The gist of Jenning's argument is that in the selected colonies, there was no German presence. With no Germans, he questions why the Vichy colonial officials were so repressive. A recurring theme in the three exampes cited is the underlying rejection of republicanism in the colonies by the French administratin. Jennings demonstrates the points made by Paxton, namely, that the Vichy government, in the metropole and in the colonies went beyond what the Germans required in terms of anti Semitism, ultra conservatism, authoritarianism and anti republicanism and formulated policies and practices that were anti Masonic, anti Communistic and ardently Catholic.

Prior to the coming of the Vichy government, colonial administrators, particulary in Guadeloupe advocated assimilation and officially per pounded ideas of "Liberty, Equality, and Fraternity." In Madagascar and Indochina the colonies could anticipate at best an association with France. But at heart of the colonial empire, even before the Vichy government, was a belief in Social Darwinism that saw the indigenous people of the colonies as proper subjects for domination, not citizens of France. True equality had never really been anticipated. So when the opportunity present itself the true colors of the colonial administrators emerged.

Jennings argued that the repressive tactics of the French colonial administration back fired on the French. Little did they realize that the tactics galvinized dissent in the colonies and provided unintended fertilizer for the already fertile ground of colonial nationalism. To Jennings, the four years he described mark a crossroads of colonialism and post colonialism.
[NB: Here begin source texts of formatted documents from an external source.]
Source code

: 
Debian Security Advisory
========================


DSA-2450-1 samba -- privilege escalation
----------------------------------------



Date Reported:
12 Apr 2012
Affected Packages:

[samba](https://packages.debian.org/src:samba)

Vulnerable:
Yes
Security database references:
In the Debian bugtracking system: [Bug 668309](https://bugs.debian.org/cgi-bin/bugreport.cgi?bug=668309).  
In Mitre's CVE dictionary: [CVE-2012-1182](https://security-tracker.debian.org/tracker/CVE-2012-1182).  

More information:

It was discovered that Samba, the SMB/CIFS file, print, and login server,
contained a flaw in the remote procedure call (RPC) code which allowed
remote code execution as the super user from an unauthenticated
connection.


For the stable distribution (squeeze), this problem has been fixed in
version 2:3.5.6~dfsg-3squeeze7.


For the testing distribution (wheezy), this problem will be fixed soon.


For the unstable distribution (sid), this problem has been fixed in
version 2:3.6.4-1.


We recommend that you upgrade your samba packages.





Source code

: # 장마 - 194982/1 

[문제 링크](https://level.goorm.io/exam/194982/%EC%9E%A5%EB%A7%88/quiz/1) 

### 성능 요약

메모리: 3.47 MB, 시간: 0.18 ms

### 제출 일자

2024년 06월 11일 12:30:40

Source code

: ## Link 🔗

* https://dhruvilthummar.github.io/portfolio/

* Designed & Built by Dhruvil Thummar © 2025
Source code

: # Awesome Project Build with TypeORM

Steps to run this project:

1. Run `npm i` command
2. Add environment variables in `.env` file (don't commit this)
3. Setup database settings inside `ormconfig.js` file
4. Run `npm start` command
Jennings, however, gives no agency to the indigeous people. It seems to me that there would have been strong nationalist movements even without the pressure from the French. In addition, I think that Jennings gives to much credence to de Gaulle and the Free French. Jennings uses local records to present a part of French history that has been ignored by other historians. The book considers a subject that is in much need or research for its own sake and for its impact on the subject of Vicy France and French mentalities.